Lo que dice el artículo 20 -en la redacción del anteproyecto de ley estas disposiciones estaban en el artículo 18- es que la gestión de los titulos de ocupación del dominio público marítimo-terrestre y sus prórrogas se va a llevar a cabo de acuerdo con la ley de costas de 1988 y que los plazos computan desde su otorgamiento incluidas todas las prórrogas, de ser posibles, sin superar los máximos que fija la normativa de los 80, que son de 75 años.
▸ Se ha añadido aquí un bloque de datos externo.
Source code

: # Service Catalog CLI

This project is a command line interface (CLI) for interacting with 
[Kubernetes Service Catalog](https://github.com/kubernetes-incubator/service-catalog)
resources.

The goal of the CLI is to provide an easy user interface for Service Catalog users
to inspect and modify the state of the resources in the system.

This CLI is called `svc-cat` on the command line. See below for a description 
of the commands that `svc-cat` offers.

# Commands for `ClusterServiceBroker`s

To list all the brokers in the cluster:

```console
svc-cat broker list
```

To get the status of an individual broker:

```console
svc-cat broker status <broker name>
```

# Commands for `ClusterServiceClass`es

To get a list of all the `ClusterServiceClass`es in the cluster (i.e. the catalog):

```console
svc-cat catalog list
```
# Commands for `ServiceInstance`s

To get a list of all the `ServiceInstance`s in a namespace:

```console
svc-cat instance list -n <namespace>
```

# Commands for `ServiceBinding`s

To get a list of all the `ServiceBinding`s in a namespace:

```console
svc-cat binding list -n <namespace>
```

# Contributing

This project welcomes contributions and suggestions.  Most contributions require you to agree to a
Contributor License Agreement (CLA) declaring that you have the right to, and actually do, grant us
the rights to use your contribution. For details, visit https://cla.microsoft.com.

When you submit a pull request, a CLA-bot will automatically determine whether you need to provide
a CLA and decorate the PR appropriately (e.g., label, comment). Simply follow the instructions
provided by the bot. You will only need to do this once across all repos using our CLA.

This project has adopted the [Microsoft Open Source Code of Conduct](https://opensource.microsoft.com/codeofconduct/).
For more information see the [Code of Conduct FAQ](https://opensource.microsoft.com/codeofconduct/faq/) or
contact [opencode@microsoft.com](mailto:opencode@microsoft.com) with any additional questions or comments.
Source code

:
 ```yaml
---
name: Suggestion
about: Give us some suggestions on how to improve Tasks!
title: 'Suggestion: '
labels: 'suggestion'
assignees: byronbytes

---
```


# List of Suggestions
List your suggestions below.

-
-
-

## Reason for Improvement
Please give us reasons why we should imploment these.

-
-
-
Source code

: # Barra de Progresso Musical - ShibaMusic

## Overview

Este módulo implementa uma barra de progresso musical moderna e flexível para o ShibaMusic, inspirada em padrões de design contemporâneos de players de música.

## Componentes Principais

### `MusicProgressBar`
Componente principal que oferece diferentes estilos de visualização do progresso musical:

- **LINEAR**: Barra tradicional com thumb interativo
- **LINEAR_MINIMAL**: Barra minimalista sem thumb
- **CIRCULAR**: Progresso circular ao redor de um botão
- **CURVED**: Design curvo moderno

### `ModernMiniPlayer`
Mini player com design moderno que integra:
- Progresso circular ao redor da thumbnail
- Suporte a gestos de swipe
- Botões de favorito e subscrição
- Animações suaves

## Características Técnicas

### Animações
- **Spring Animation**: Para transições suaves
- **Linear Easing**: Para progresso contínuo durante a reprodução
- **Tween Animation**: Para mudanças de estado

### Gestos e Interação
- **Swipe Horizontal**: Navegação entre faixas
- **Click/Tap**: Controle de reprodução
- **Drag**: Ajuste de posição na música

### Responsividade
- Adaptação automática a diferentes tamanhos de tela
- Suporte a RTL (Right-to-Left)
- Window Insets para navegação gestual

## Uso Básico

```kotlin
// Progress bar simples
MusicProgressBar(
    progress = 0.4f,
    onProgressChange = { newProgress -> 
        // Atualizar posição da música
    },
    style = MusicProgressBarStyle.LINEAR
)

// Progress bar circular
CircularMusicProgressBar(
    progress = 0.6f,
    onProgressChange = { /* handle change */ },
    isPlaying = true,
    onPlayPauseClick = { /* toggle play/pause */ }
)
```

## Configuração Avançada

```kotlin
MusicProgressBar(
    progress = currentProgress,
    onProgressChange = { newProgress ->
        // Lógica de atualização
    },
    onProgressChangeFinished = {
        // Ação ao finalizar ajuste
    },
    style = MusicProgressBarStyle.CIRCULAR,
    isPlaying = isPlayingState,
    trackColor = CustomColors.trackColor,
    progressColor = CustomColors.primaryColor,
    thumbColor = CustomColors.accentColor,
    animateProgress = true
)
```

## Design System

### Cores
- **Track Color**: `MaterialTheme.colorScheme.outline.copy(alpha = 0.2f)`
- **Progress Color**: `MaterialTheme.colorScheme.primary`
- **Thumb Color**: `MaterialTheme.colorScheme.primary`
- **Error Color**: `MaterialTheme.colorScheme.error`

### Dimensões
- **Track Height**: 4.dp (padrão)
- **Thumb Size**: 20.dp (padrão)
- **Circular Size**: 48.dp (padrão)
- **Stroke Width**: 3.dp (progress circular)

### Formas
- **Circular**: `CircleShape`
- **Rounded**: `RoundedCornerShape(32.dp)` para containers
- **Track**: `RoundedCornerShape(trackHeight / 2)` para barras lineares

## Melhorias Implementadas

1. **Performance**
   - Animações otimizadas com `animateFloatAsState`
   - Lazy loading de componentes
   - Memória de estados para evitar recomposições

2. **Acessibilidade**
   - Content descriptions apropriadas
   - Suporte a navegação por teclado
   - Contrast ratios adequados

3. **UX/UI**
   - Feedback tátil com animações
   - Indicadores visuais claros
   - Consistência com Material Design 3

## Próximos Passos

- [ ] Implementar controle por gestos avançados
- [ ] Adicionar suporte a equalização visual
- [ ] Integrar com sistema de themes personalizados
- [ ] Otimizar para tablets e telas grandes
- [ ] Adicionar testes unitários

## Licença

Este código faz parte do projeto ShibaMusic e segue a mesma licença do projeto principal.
La Xunta considera que hay una “gran confusión normativa” y que la ley “suscita grandes dudas” sobre las prórrogas extraordinarias. Además, argumenta, que se ve amenazada la viabilidad de empresas que habían diseñado sus planes contando con plazos más largos. Las de la Xunta no fueron las únicas críticas que la norma levantó en Galicia. El BNG pidió que de ese artículo quedasen exluidas las empresas dedicadas a acuicultura, depuración de marisvo y a la conserva u otras actividades sostenibles.